Work task:
The result should be the lines from the one holding "14 | history_health_benefit_plan | 5.00%" to the final line of the records, retyped exactly.

Supplied data:
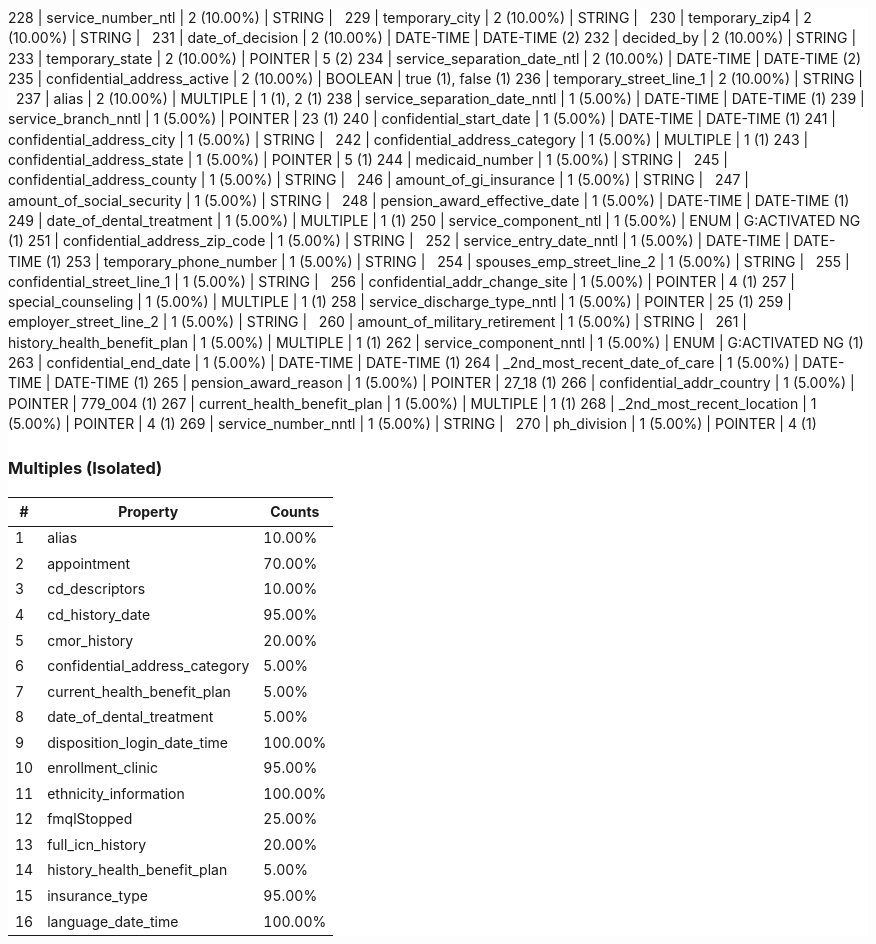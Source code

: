 228 | service_number_ntl | 2 (10.00%) | STRING | &nbsp;
229 | temporary_city | 2 (10.00%) | STRING | &nbsp;
230 | temporary_zip4 | 2 (10.00%) | STRING | &nbsp;
231 | date_of_decision | 2 (10.00%) | DATE-TIME | DATE-TIME (2)
232 | decided_by | 2 (10.00%) | STRING | &nbsp;
233 | temporary_state | 2 (10.00%) | POINTER | 5 (2)
234 | service_separation_date_ntl | 2 (10.00%) | DATE-TIME | DATE-TIME (2)
235 | confidential_address_active | 2 (10.00%) | BOOLEAN | true (1), false (1)
236 | temporary_street_line_1 | 2 (10.00%) | STRING | &nbsp;
237 | alias | 2 (10.00%) | MULTIPLE | 1 (1), 2 (1)
238 | service_separation_date_nntl | 1 (5.00%) | DATE-TIME | DATE-TIME (1)
239 | service_branch_nntl | 1 (5.00%) | POINTER | 23 (1)
240 | confidential_start_date | 1 (5.00%) | DATE-TIME | DATE-TIME (1)
241 | confidential_address_city | 1 (5.00%) | STRING | &nbsp;
242 | confidential_address_category | 1 (5.00%) | MULTIPLE | 1 (1)
243 | confidential_address_state | 1 (5.00%) | POINTER | 5 (1)
244 | medicaid_number | 1 (5.00%) | STRING | &nbsp;
245 | confidential_address_county | 1 (5.00%) | STRING | &nbsp;
246 | amount_of_gi_insurance | 1 (5.00%) | STRING | &nbsp;
247 | amount_of_social_security | 1 (5.00%) | STRING | &nbsp;
248 | pension_award_effective_date | 1 (5.00%) | DATE-TIME | DATE-TIME (1)
249 | date_of_dental_treatment | 1 (5.00%) | MULTIPLE | 1 (1)
250 | service_component_ntl | 1 (5.00%) | ENUM | G:ACTIVATED NG (1)
251 | confidential_address_zip_code | 1 (5.00%) | STRING | &nbsp;
252 | service_entry_date_nntl | 1 (5.00%) | DATE-TIME | DATE-TIME (1)
253 | temporary_phone_number | 1 (5.00%) | STRING | &nbsp;
254 | spouses_emp_street_line_2 | 1 (5.00%) | STRING | &nbsp;
255 | confidential_street_line_1 | 1 (5.00%) | STRING | &nbsp;
256 | confidential_addr_change_site | 1 (5.00%) | POINTER | 4 (1)
257 | special_counseling | 1 (5.00%) | MULTIPLE | 1 (1)
258 | service_discharge_type_nntl | 1 (5.00%) | POINTER | 25 (1)
259 | employer_street_line_2 | 1 (5.00%) | STRING | &nbsp;
260 | amount_of_military_retirement | 1 (5.00%) | STRING | &nbsp;
261 | history_health_benefit_plan | 1 (5.00%) | MULTIPLE | 1 (1)
262 | service_component_nntl | 1 (5.00%) | ENUM | G:ACTIVATED NG (1)
263 | confidential_end_date | 1 (5.00%) | DATE-TIME | DATE-TIME (1)
264 | _2nd_most_recent_date_of_care | 1 (5.00%) | DATE-TIME | DATE-TIME (1)
265 | pension_award_reason | 1 (5.00%) | POINTER | 27_18 (1)
266 | confidential_addr_country | 1 (5.00%) | POINTER | 779_004 (1)
267 | current_health_benefit_plan | 1 (5.00%) | MULTIPLE | 1 (1)
268 | _2nd_most_recent_location | 1 (5.00%) | POINTER | 4 (1)
269 | service_number_nntl | 1 (5.00%) | STRING | &nbsp;
270 | ph_division | 1 (5.00%) | POINTER | 4 (1)

### Multiples (Isolated)

\# | Property | Counts
--- | --- | ---
1 | alias | 10.00%
2 | appointment | 70.00%
3 | cd_descriptors | 10.00%
4 | cd_history_date | 95.00%
5 | cmor_history | 20.00%
6 | confidential_address_category | 5.00%
7 | current_health_benefit_plan | 5.00%
8 | date_of_dental_treatment | 5.00%
9 | disposition_login_date_time | 100.00%
10 | enrollment_clinic | 95.00%
11 | ethnicity_information | 100.00%
12 | fmqlStopped | 25.00%
13 | full_icn_history | 20.00%
14 | history_health_benefit_plan | 5.00%
15 | insurance_type | 95.00%
16 | language_date_time | 100.00%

Output below:
14 | history_health_benefit_plan | 5.00%
15 | insurance_type | 95.00%
16 | language_date_time | 100.00%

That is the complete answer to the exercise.